Task statement ::
What is the number of lines in these records that hold the word "fleets"? Reply with that number alone.

Data provided ::
==*==
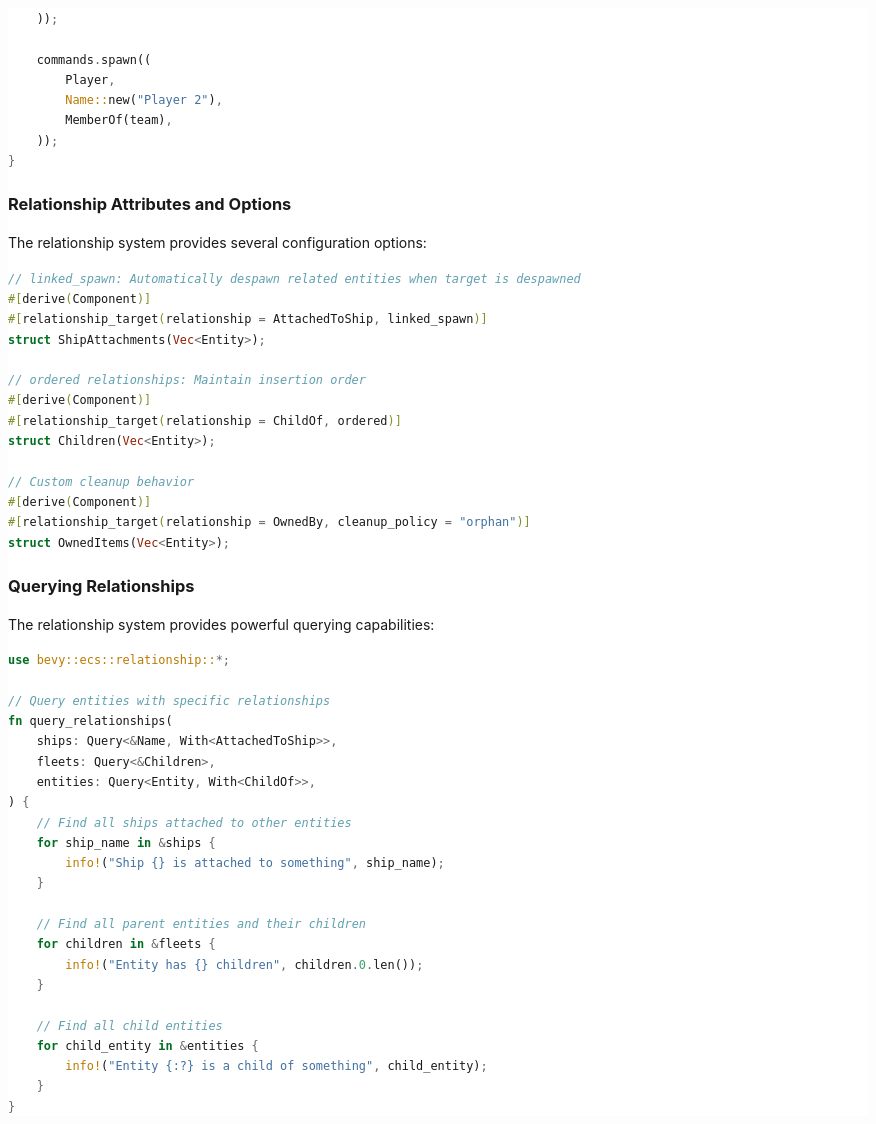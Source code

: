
 ```rust
    ));
    
    commands.spawn((
        Player,
        Name::new("Player 2"),
        MemberOf(team),
    ));
}
```

### Relationship Attributes and Options

The relationship system provides several configuration options:

```rust
// linked_spawn: Automatically despawn related entities when target is despawned
#[derive(Component)]
#[relationship_target(relationship = AttachedToShip, linked_spawn)]
struct ShipAttachments(Vec<Entity>);

// ordered relationships: Maintain insertion order
#[derive(Component)]
#[relationship_target(relationship = ChildOf, ordered)]
struct Children(Vec<Entity>);

// Custom cleanup behavior
#[derive(Component)]
#[relationship_target(relationship = OwnedBy, cleanup_policy = "orphan")]
struct OwnedItems(Vec<Entity>);
```

### Querying Relationships

The relationship system provides powerful querying capabilities:

```rust
use bevy::ecs::relationship::*;

// Query entities with specific relationships
fn query_relationships(
    ships: Query<&Name, With<AttachedToShip>>,
    fleets: Query<&Children>,
    entities: Query<Entity, With<ChildOf>>,
) {
    // Find all ships attached to other entities
    for ship_name in &ships {
        info!("Ship {} is attached to something", ship_name);
    }
    
    // Find all parent entities and their children
    for children in &fleets {
        info!("Entity has {} children", children.0.len());
    }
    
    // Find all child entities
    for child_entity in &entities {
        info!("Entity {:?} is a child of something", child_entity);
    }
}
```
==*==
Task response ::
2